Eder-Cakl: Wenn man mit einem offenen Ohr, Herzen und Auge auf die Leute zugeht, also die Menschen in der Pfarre mit wachem Blick wahrnimmt, dann erkennt man ihre Fähigkeiten und findet auch immer wieder Ehrenamtliche. Wenn wir Seelsorgeteams aufbauen, ist da genau beschrieben, was die Freiwilligen erwartet und wie viel Zeit dafür ungefähr einzuplanen ist. Und es braucht viel Unterstützung – durch die Diözese, durch die Pfarre, durch Schulungen oder auch durch eine zweite Person. Man wird nicht allein gelassen. Bildlich gesprochen: Wir nehmen die Freiwilligen unterstützend an die Hand, lassen sie aber zugleich so arbeiten, wie es ihnen guttut.
RB: Was sind dabei die wichtigsten Formen der Wertschätzung?

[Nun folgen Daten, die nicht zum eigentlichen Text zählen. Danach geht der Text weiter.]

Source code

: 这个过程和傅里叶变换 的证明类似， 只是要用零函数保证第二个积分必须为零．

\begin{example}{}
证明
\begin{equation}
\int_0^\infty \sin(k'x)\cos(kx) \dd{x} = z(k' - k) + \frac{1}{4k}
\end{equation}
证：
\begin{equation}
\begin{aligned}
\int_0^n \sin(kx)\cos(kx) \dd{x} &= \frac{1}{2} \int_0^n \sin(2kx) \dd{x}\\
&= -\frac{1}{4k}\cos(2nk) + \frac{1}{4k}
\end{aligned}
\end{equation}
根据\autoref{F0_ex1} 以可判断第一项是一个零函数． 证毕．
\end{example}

Eder-Cakl: Vertrauen, dass es die Person ernst meint und gut macht, sowie regelmäßig und ehrlich danke sagen – auch gerne mal vor der Gottesdienstgemeinde. Man denkt, das ist selbstverständlich, aber das ist es oft nicht. Erst neulich habe ich wieder gehört, dass sich eine Person die ganze Advent-, Weihnachts- und Osterzeit mit Mesnerarbeit, Gottesdienstvorbereitungen und so weiter Tag und Nacht für die Pfarre „zerspragelt“ hat – und am Ende der Heiligen Woche kam niemandem ein Dankeschön über die Lippen. Das geht einfach nicht. Es muss ja nicht immer ein Blumenstrauß oder ein Geschenk sein, es muss einfach nur gesagt werden. Das entspricht übrigens auch ganz dem synodalen Geist, der jetzt in unserer Kirche umgesetzt werden soll: diese Haltung der Wertschätzung, des Respekts und des Wahrnehmens der anderen Charismen.